◆ **Exercise directions**
Given the material below, output exactly the lines from the line with "du document initial." to the line with "Internet existait déjà", both ends included, and no other lines.

====== Supplied records

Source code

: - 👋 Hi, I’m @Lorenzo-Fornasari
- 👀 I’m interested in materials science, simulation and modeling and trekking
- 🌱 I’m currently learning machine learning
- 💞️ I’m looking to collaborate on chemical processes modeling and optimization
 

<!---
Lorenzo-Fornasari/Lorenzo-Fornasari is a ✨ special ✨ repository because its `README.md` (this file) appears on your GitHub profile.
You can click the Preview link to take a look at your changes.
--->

============
====== Supplied records

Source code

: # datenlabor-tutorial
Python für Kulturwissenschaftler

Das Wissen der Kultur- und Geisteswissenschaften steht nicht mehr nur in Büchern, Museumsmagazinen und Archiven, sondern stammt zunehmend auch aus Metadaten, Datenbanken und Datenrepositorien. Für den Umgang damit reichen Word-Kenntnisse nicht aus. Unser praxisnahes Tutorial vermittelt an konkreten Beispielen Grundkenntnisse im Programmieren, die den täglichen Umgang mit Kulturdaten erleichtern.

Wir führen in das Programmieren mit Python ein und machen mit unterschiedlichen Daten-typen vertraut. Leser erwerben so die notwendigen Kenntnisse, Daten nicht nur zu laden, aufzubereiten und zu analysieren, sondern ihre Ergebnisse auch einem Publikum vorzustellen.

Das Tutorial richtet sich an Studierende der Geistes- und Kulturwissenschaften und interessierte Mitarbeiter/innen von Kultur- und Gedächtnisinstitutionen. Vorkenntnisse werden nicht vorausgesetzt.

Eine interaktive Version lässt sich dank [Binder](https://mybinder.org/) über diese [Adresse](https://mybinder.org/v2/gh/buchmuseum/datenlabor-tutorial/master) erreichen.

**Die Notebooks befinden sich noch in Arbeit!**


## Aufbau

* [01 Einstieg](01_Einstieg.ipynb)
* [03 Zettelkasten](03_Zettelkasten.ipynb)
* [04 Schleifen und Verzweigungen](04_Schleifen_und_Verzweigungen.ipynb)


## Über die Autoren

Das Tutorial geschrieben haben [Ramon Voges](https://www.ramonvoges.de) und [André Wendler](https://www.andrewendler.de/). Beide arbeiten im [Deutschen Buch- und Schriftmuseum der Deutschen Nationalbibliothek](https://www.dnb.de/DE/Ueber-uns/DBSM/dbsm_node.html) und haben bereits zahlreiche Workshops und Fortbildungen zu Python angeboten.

============
====== Supplied records

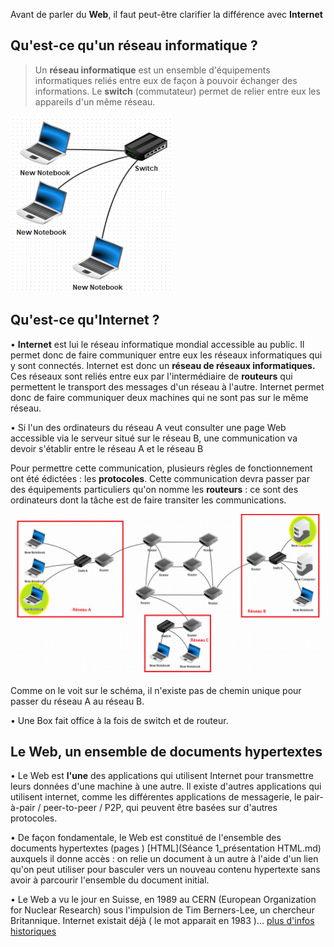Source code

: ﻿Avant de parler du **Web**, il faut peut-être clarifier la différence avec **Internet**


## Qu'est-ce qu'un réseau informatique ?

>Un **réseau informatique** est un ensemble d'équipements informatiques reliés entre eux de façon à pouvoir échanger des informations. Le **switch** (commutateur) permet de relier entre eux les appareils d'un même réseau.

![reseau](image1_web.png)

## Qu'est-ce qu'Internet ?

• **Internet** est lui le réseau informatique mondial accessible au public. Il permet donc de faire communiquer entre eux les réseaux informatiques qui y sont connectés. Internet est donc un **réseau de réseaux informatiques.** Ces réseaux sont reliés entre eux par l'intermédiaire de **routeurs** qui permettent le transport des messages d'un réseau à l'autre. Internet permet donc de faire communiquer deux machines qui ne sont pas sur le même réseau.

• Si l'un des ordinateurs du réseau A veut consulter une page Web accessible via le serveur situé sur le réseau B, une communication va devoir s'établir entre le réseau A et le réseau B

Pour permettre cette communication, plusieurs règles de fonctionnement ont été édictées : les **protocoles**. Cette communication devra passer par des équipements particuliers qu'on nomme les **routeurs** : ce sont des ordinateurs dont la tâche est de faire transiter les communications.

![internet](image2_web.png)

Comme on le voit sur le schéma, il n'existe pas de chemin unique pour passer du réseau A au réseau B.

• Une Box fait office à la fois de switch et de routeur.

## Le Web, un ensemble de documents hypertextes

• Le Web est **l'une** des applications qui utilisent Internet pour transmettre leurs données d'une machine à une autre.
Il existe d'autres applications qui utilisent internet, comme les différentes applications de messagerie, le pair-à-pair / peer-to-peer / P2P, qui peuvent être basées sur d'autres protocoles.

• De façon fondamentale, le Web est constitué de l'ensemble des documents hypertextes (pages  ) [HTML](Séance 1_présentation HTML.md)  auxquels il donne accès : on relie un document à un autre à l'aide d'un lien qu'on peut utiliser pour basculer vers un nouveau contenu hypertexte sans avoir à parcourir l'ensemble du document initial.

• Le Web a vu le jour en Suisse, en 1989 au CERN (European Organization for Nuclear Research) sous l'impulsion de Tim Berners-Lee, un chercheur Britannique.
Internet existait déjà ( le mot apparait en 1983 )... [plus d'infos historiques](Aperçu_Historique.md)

============

◆ **Output below**
• De façon fondamentale, le Web est constitué de l'ensemble des documents hypertextes (pages  ) [HTML](Séance 1_présentation HTML.md)  auxquels il donne accès : on relie un document à un autre à l'aide d'un lien qu'on peut utiliser pour basculer vers un nouveau contenu hypertexte sans avoir à parcourir l'ensemble du document initial.

• Le Web a vu le jour en Suisse, en 1989 au CERN (European Organization for Nuclear Research) sous l'impulsion de Tim Berners-Lee, un chercheur Britannique.
Internet existait déjà ( le mot apparait en 1983 )... [plus d'infos historiques](Aperçu_Historique.md)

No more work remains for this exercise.